[[ ENTRIES PROVIDED, beginning ]]

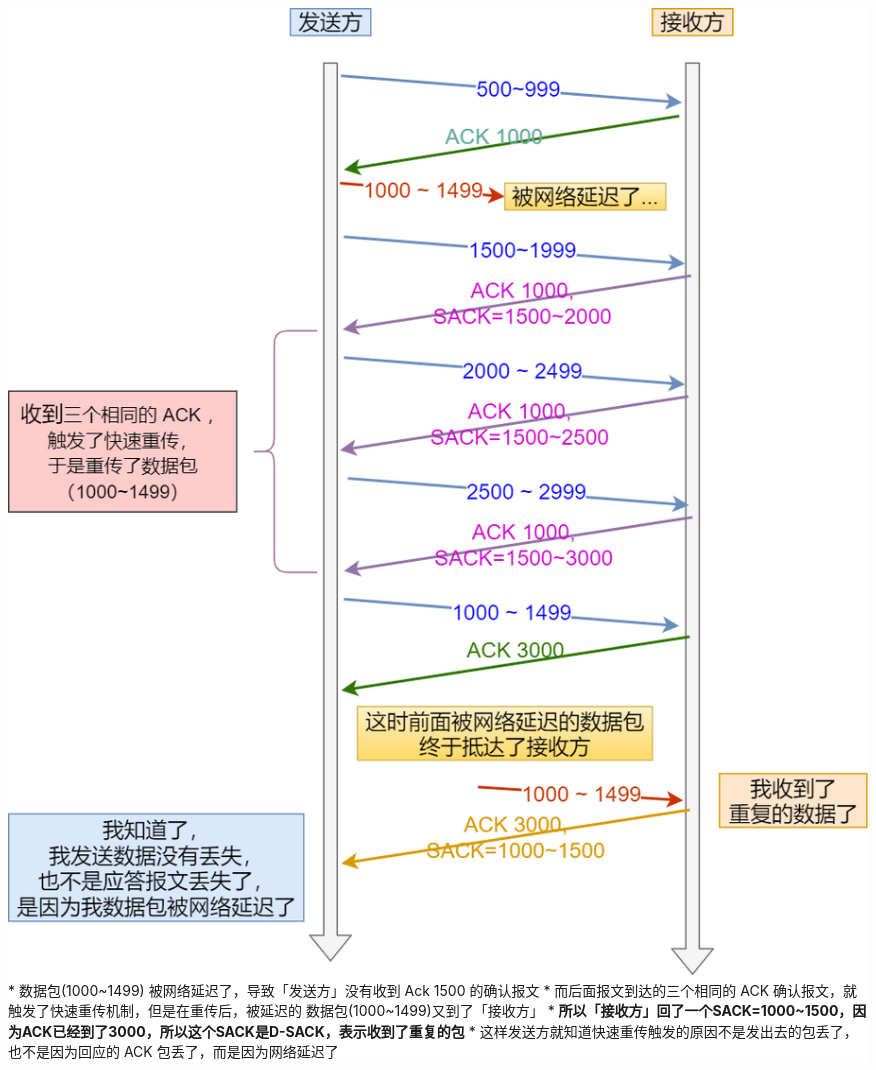 ![](%E5%85%AD%E3%80%81TCP%E9%87%8D%E4%BC%A0%E3%80%81%E6%BB%91%E5%8A%A8%E7%AA%97%E5%8F%A3%E3%80%81%E6%B5%81%E9%87%8F%E6%8E%A7%E5%88%B6%E3%80%81%E6%8B%A5%E5%A1%9E%E6%8E%A7%E5%88%B6/page158image41671168%202.png) 
	* 数据包(1000~1499) 被网络延迟了，导致「发送方」没有收到 Ack 1500 的确认报文
	* 而后面报文到达的三个相同的 ACK 确认报文，就触发了快速重传机制，但是在重传后，被延迟的 数据包(1000~1499)又到了「接收方」
	* **所以「接收方」回了一个SACK=1000~1500，因为ACK已经到了3000，所以这个SACK是D-SACK，表示收到了重复的包**
	* 这样发送方就知道快速重传触发的原因不是发出去的包丢了，也不是因为回应的 ACK 包丢了，而是因为网络延迟了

[[ ENTRIES PROVIDED, end ]]

Return every line above exactly, omitting images.

EXPECTED ANSWER -
 ![](%E5%85%AD%E3%80%81TCP%E9%87%8D%E4%BC%A0%E3%80%81%E6%BB%91%E5%8A%A8%E7%AA%97%E5%8F%A3%E3%80%81%E6%B5%81%E9%87%8F%E6%8E%A7%E5%88%B6%E3%80%81%E6%8B%A5%E5%A1%9E%E6%8E%A7%E5%88%B6/page158image41671168%202.png) 
	* 数据包(1000~1499) 被网络延迟了，导致「发送方」没有收到 Ack 1500 的确认报文
	* 而后面报文到达的三个相同的 ACK 确认报文，就触发了快速重传机制，但是在重传后，被延迟的 数据包(1000~1499)又到了「接收方」
	* **所以「接收方」回了一个SACK=1000~1500，因为ACK已经到了3000，所以这个SACK是D-SACK，表示收到了重复的包**
	* 这样发送方就知道快速重传触发的原因不是发出去的包丢了，也不是因为回应的 ACK 包丢了，而是因为网络延迟了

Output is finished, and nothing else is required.